--- DATA FOR PROCESSING ---
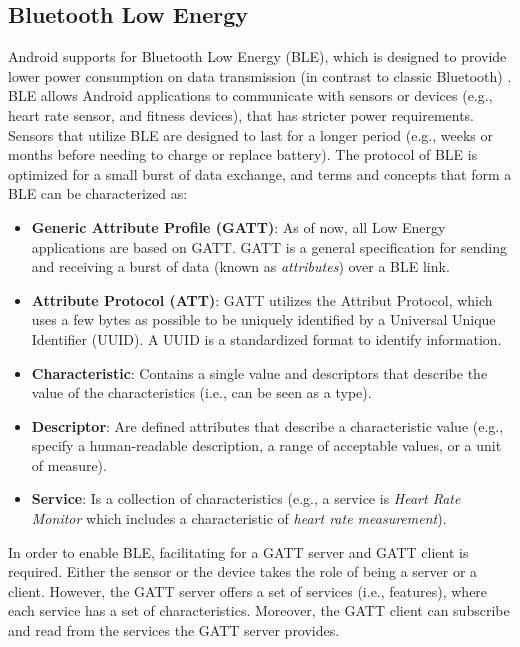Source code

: \subsection{Bluetooth Low Energy}
Android supports for Bluetooth Low Energy (BLE), which is designed to provide lower power consumption on data transmission (in contrast to classic Bluetooth) \cite{bluetoothle}. BLE allows Android applications to communicate with sensors or devices (e.g., heart rate sensor, and fitness devices), that has stricter power requirements. Sensors that utilize BLE are designed to last for a longer period (e.g., weeks or months before needing to charge or replace battery). The protocol of BLE is optimized for a small burst of data exchange, and terms and concepts that form a BLE can be characterized as:
\begin{itemize}
    \item \textbf{Generic Attribute Profile (GATT)}: As of now, all Low Energy applications are based on GATT. GATT is a general specification for sending and receiving a burst of data (known as \textit{attributes}) over a BLE link. 
    \item \textbf{Attribute Protocol (ATT)}: GATT utilizes the Attribut Protocol, which uses a few bytes as possible to be uniquely identified by a Universal Unique Identifier (UUID). A UUID is a standardized format to identify information.
    \item \textbf{Characteristic}: Contains a single value and descriptors that describe the value of the characteristics (i.e., can be seen as a type). 
    \item \textbf{Descriptor}: Are defined attributes that describe a characteristic value (e.g., specify a human-readable description, a range of acceptable values, or a unit of measure).
    \item \textbf{Service}: Is a collection of characteristics (e.g., a service is \textit{Heart Rate Monitor} which includes a characteristic of \textit{heart rate measurement}).
\end{itemize}
In order to enable BLE, facilitating for a GATT server and GATT client is required. Either the sensor or the device takes the role of being a server or a client. However, the GATT server offers a set of services (i.e., features), where each service has a set of characteristics. Moreover, the GATT client can subscribe and read from the services the GATT server provides.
---
WHAT THE EXERCISE ASKS ▸ Go through the lines above and tally those with the string "textit". The total is all that is needed.

RESPONSE ▸ 2